[Opening TASK DATA section]

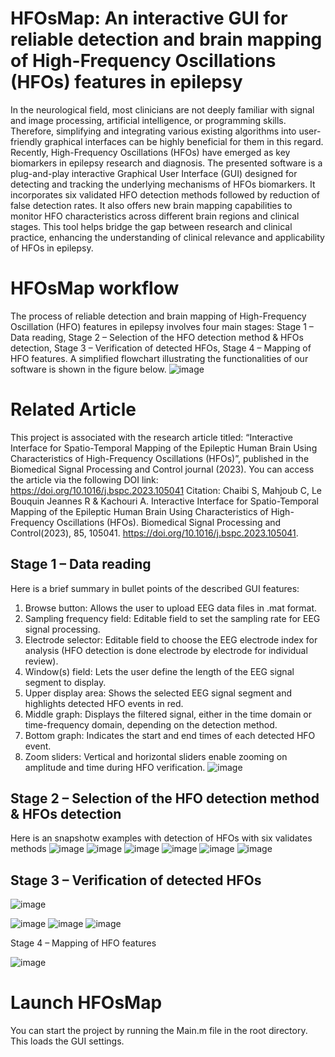 # HFOsMap: An interactive GUI for reliable detection and brain mapping of High-Frequency Oscillations (HFOs) features in epilepsy
In the neurological field, most clinicians are not deeply familiar with signal and image processing, artificial intelligence, or programming skills. Therefore, simplifying and integrating various existing algorithms into user-friendly graphical interfaces can be highly beneficial for them in this regard. Recently, High-Frequency Oscillations (HFOs) have emerged as key biomarkers in epilepsy research and diagnosis. The presented software is a plug-and-play interactive Graphical User Interface (GUI) designed for detecting and tracking the underlying mechanisms of HFOs biomarkers. It incorporates six validated HFO detection methods followed by reduction of false detection rates. It also offers new brain mapping capabilities to monitor HFO characteristics across different brain regions and clinical stages. This tool helps bridge the gap between research and clinical practice, enhancing the understanding of clinical relevance and applicability of HFOs in epilepsy.

# HFOsMap workflow
The process of reliable detection and brain mapping of High-Frequency Oscillation (HFO) features in epilepsy involves four main stages:
Stage 1 – Data reading,
Stage 2 – Selection of the HFO detection method & HFOs detection,
Stage 3 – Verification of detected HFOs,
Stage 4 – Mapping of HFO features.
A simplified flowchart illustrating the functionalities of our software is shown in the figure below.
![image](https://github.com/user-attachments/assets/a152e8fd-6790-4ee6-8850-05741ab6f6dd)

# Related Article
This project is associated with the research article titled:
“Interactive Interface for Spatio-Temporal Mapping of the Epileptic Human Brain Using Characteristics of High-Frequency Oscillations (HFOs)”,
published in the Biomedical Signal Processing and Control journal (2023).
You can access the article via the following DOI link: https://doi.org/10.1016/j.bspc.2023.105041
Citation:
Chaibi S, Mahjoub C, Le Bouquin Jeannes R & Kachouri A. Interactive Interface for Spatio-Temporal Mapping of the Epileptic Human Brain Using Characteristics of High-Frequency Oscillations (HFOs). Biomedical Signal Processing and Control(2023), 85, 105041. https://doi.org/10.1016/j.bspc.2023.105041.

## Stage 1 – Data reading
Here is a brief summary in bullet points of the described GUI features:
1. Browse button: Allows the user to upload EEG data files in .mat format.
2. Sampling frequency field: Editable field to set the sampling rate for EEG signal processing.
3. Electrode selector: Editable field to choose the EEG electrode index for analysis (HFO detection is done electrode by electrode for individual review).
4. Window(s) field: Lets the user define the length of the EEG signal segment to display.
5. Upper display area: Shows the selected EEG signal segment and highlights detected HFO events in red.
6. Middle graph: Displays the filtered signal, either in the time domain or time-frequency domain, depending on the detection method.
7. Bottom graph: Indicates the start and end times of each detected HFO event.
8. Zoom sliders: Vertical and horizontal sliders enable zooming on amplitude and time during HFO verification.
![image](https://github.com/user-attachments/assets/c3887e05-6a01-4709-9f38-34439a4f73ed)

## Stage 2 – Selection of the HFO detection method & HFOs detection
Here is an snapshotw examples with detection of HFOs with six validates methods
![image](https://github.com/user-attachments/assets/d3c642b9-2fae-44c1-ba4f-8b5b46064070)
![image](https://github.com/user-attachments/assets/c4d5a095-c30c-40e6-9a03-10c7ea7b7653)
![image](https://github.com/user-attachments/assets/44d57d7f-8df5-49a9-825b-2ccdec48c2ff)
![image](https://github.com/user-attachments/assets/f2597ae8-0b0c-481d-b8f7-08926fc45cb5)
![image](https://github.com/user-attachments/assets/7bb235ec-0fa2-4f87-bfc7-193d0d6f4afd)
![image](https://github.com/user-attachments/assets/d910c5d6-6b98-4595-8410-27b0a2f442a9)

## Stage 3 – Verification of detected HFOs
![image](https://github.com/user-attachments/assets/46528472-507f-46b3-84d4-65db2bbe5170)

![image](https://github.com/user-attachments/assets/1bc524f7-dcb1-4b94-bfd4-710e226b6a6b)
![image](https://github.com/user-attachments/assets/dbc5df3e-8e06-4a01-9ea8-fdf96dd30035)
![image](https://github.com/user-attachments/assets/1fee0bd4-50c8-41c7-93e5-e1b1c261afae)

Stage 4 – Mapping of HFO features

![image](https://github.com/user-attachments/assets/13edbedc-15d9-4e9d-8846-630a2a71dc02)

# Launch HFOsMap
You can start the project by running the Main.m file in the root directory. This loads the GUI settings.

[Closing TASK DATA section]

### PROMPT
Without including any pictures, repeat the records above exactly.

### ANSWER BOX
 # HFOsMap: An interactive GUI for reliable detection and brain mapping of High-Frequency Oscillations (HFOs) features in epilepsy
In the neurological field, most clinicians are not deeply familiar with signal and image processing, artificial intelligence, or programming skills. Therefore, simplifying and integrating various existing algorithms into user-friendly graphical interfaces can be highly beneficial for them in this regard. Recently, High-Frequency Oscillations (HFOs) have emerged as key biomarkers in epilepsy research and diagnosis. The presented software is a plug-and-play interactive Graphical User Interface (GUI) designed for detecting and tracking the underlying mechanisms of HFOs biomarkers. It incorporates six validated HFO detection methods followed by reduction of false detection rates. It also offers new brain mapping capabilities to monitor HFO characteristics across different brain regions and clinical stages. This tool helps bridge the gap between research and clinical practice, enhancing the understanding of clinical relevance and applicability of HFOs in epilepsy.

# HFOsMap workflow
The process of reliable detection and brain mapping of High-Frequency Oscillation (HFO) features in epilepsy involves four main stages:
Stage 1 – Data reading,
Stage 2 – Selection of the HFO detection method & HFOs detection,
Stage 3 – Verification of detected HFOs,
Stage 4 – Mapping of HFO features.
A simplified flowchart illustrating the functionalities of our software is shown in the figure below.
![image](https://github.com/user-attachments/assets/a152e8fd-6790-4ee6-8850-05741ab6f6dd)

# Related Article
This project is associated with the research article titled:
“Interactive Interface for Spatio-Temporal Mapping of the Epileptic Human Brain Using Characteristics of High-Frequency Oscillations (HFOs)”,
published in the Biomedical Signal Processing and Control journal (2023).
You can access the article via the following DOI link: https://doi.org/10.1016/j.bspc.2023.105041
Citation:
Chaibi S, Mahjoub C, Le Bouquin Jeannes R & Kachouri A. Interactive Interface for Spatio-Temporal Mapping of the Epileptic Human Brain Using Characteristics of High-Frequency Oscillations (HFOs). Biomedical Signal Processing and Control(2023), 85, 105041. https://doi.org/10.1016/j.bspc.2023.105041.

## Stage 1 – Data reading
Here is a brief summary in bullet points of the described GUI features:
1. Browse button: Allows the user to upload EEG data files in .mat format.
2. Sampling frequency field: Editable field to set the sampling rate for EEG signal processing.
3. Electrode selector: Editable field to choose the EEG electrode index for analysis (HFO detection is done electrode by electrode for individual review).
4. Window(s) field: Lets the user define the length of the EEG signal segment to display.
5. Upper display area: Shows the selected EEG signal segment and highlights detected HFO events in red.
6. Middle graph: Displays the filtered signal, either in the time domain or time-frequency domain, depending on the detection method.
7. Bottom graph: Indicates the start and end times of each detected HFO event.
8. Zoom sliders: Vertical and horizontal sliders enable zooming on amplitude and time during HFO verification.
![image](https://github.com/user-attachments/assets/c3887e05-6a01-4709-9f38-34439a4f73ed)

## Stage 2 – Selection of the HFO detection method & HFOs detection
Here is an snapshotw examples with detection of HFOs with six validates methods
![image](https://github.com/user-attachments/assets/d3c642b9-2fae-44c1-ba4f-8b5b46064070)
![image](https://github.com/user-attachments/assets/c4d5a095-c30c-40e6-9a03-10c7ea7b7653)
![image](https://github.com/user-attachments/assets/44d57d7f-8df5-49a9-825b-2ccdec48c2ff)
![image](https://github.com/user-attachments/assets/f2597ae8-0b0c-481d-b8f7-08926fc45cb5)
![image](https://github.com/user-attachments/assets/7bb235ec-0fa2-4f87-bfc7-193d0d6f4afd)
![image](https://github.com/user-attachments/assets/d910c5d6-6b98-4595-8410-27b0a2f442a9)

## Stage 3 – Verification of detected HFOs
![image](https://github.com/user-attachments/assets/46528472-507f-46b3-84d4-65db2bbe5170)

![image](https://github.com/user-attachments/assets/1bc524f7-dcb1-4b94-bfd4-710e226b6a6b)
![image](https://github.com/user-attachments/assets/dbc5df3e-8e06-4a01-9ea8-fdf96dd30035)
![image](https://github.com/user-attachments/assets/1fee0bd4-50c8-41c7-93e5-e1b1c261afae)

Stage 4 – Mapping of HFO features

![image](https://github.com/user-attachments/assets/13edbedc-15d9-4e9d-8846-630a2a71dc02)

# Launch HFOsMap
You can start the project by running the Main.m file in the root directory. This loads the GUI settings.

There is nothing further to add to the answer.